It’s been a quarter century. Over half my lifetime ago. It’s the black hole, it’s the original mistake from which all others stem, it is the defining catastrophe of my life. And it’s starting to surface again in ways I honestly had not anticipated.
Part of that is down to college football – and the realization that as I think about possibly having gone to some other institution that didn’t play major college football, leaving me with the opportunity to take or leave Alabama…well, that’s exactly what I did in undergrad, didn’t I? There was nothing requiring me to take Vanderbilt; I could have held onto free agency if I wanted, just had no team at all, never made any other emotional investment. Heaven knows I was punched out on Bama for pretty much my entire life in DC, barring the obvious two games a year. (And they made it easy to punch out from 1997-2003, to be perfectly honest.)
But it isn’t just football that brought this back…it’s Silly Con Valley. Twenty-five years on, I look around me, and I have the exact same feeling that I had walking around a dark campus in the west end of Birmingham: this place is not meant for the likes of me. Sure, I live here and I work here and I do a good job and on paper I am part of the high-tech sector, just like I went to class and made good grades and was officially a student at BSC…but as there before, so here now: who I am and what I do isn’t a good “culture fit”. I’m not actually a part of this place, and I don’t stand much of a chance of becoming one – I could dress up like a Jersey cow and moo from dusk ’til dawn, but no matter what I try, I’m never going to be able to give milk.

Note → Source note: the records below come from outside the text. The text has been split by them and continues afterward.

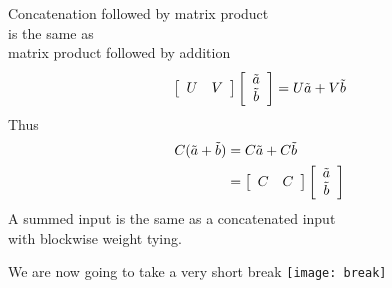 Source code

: \documentclass[dvipsnames]{beamer}
\newcommand{\countertitle}[1]{\vfill\vfill{\centering \Large \color{bluewrite} #1}\vspace{-0.5cm}}
\begin{document}
\begin{frame}{Concatenation followed by matrix product\\ is the same as \\matrix product followed by addition}
	\vspace{-0.7cm}
	\begin{equation*}
	\left[\begin{array}{cc}
	U & V\end{array}\right]\left[\begin{array}{c}
	\tilde{a}\\
	\tilde{b}
	\end{array}\right] = U\tilde{a} + V \tilde{b}
	\end{equation*}
	Thus
	\begin{align*}
	C (\tilde{a} + \tilde{b}) &= 
	C\tilde{a} + C \tilde{b} \\&=
	\left[\begin{array}{cc}
	C & C\end{array}\right]\left[\begin{array}{c}
	\tilde{a}\\
	\tilde{b}
	\end{array}\right]
	\end{align*}
	\countertitle{A summed input is the same as a concatenated input\\ with blockwise weight tying.}
	\vfill
	\vfill
	\vfill
	\vfill
	\vfill
\end{frame}

\begin{frame}{We are now going to take a very short break}
	\centering
	\texttt{[image: break]}	
\end{frame}
\end{document}

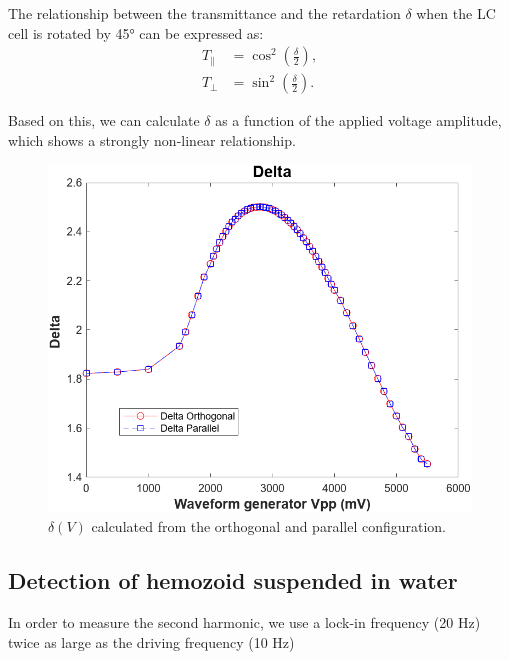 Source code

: \documentclass[12pt,a4paper]{article}
\begin{document}

The relationship between the transmittance and the retardation $\delta$ when the LC cell is rotated by 45° can be expressed as:
\begin{align*}
T_\parallel &= \cos^2\!\left(\frac{\delta}{2}\right),\\
T_\perp      &= \sin^2\!\left(\frac{\delta}{2}\right).
\end{align*}

Based on this, we can calculate $\delta$ as a function of the applied voltage amplitude, which shows a strongly non-linear relationship.

\begin{figure} [H]
    \centering
    \includegraphics[width=0.6\linewidth]{figs/task34_delta.png}
    \caption{$\delta(V)$ calculated from the orthogonal and parallel configuration.}
    \label{fig:t3_4_delta}
\end{figure}

\subsection{Detection of hemozoid suspended in water}


In order to measure the second harmonic, we use a lock-in frequency (20 Hz) twice as large as the driving frequency (10 Hz)

\end{document}

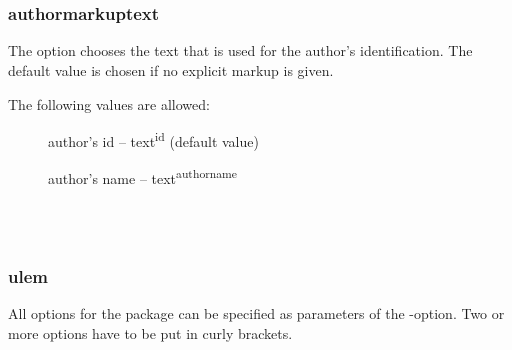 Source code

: \begin{chusage}
		\>\\
	\usageexample
		\> \Corresponds\ \\
		\>
\end{chusage}



\subsubsection{authormarkuptext}

The  option chooses the text that is used for the author's identification.
The default value is chosen if no explicit markup is given.

The following values are allowed:
\begin{description}
	\item [] author's id -- text\textsuperscript{id} (default value)
	\item [] author's name -- text\textsuperscript{authorname}
\end{description}

\begin{chusage}
		\>\\
	\usageexample
		\> \Corresponds\ \\
		\>
\end{chusage}



\subsubsection{ulem}

All options for the  package can be specified as parameters of the -option.
Two or more options have to be put in curly brackets.

\begin{chusage}
		\>\\
	\usageexample
		\>\\
		\>
\end{chusage}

In retrospect, it makes perfect sense that I latched onto Vanderbilt for degree laundering; Nashville felt like home on day one in a way no other place ever did before or since. And in a world where I’m caught between Stanford on one side and the University of California on the other, I needed a university affiliation of my own that could punch in the same weight class. But the brutal truth of the matter is that unless people here are very knowledgable baseball fans, are really into the origin of the Golden State Warriors, or happen to have had some other sort of connection, Vanderbilt isn’t any more of a household name out here than BSC would be, and in the areas of football and basketball, they aren’t doing anything to improve my mood or outlook on life – quite the reverse. If the rule for 2016 is to do the things I enjoy and stop doing the things I don’t, I’d pretty much have to shut down any connection to the Commodores between June and March.
The thing that really tipped it, though, was…Rocky Horror. I’ve seen The Rocky Horror Picture Show twice in my life, both in undergrad, the second time the night before Bama-Tennessee in 1992. The soundtrack got a regular and frequent airing throughout most of 1991 and 1992, and then disappeared from my life until a few nights ago, when I was looking for one song and realized that in all the years of digital music I’ve accumulated back to 1998, I never once got a song off that soundtrack. And I’ve been booming the whole thing ever since, and it’s become the waldo-arms with which I can start manipulating the radioactive material of my undergraduate experience.
So this is the beginning of revisiting that story. Four years off the rails, four years that I’ve been trying to recover from for two decades plus. Four years that arguably shaped me more than any other, if only because the rest of my life has been spent pushing back against them – and now that I see the same thing happening around me again, it’s time to remember the lesson and push back right this time.
Zip up your Starter jacket, tie your Nikes tight, turn your hat backward and let’s jump down the hole.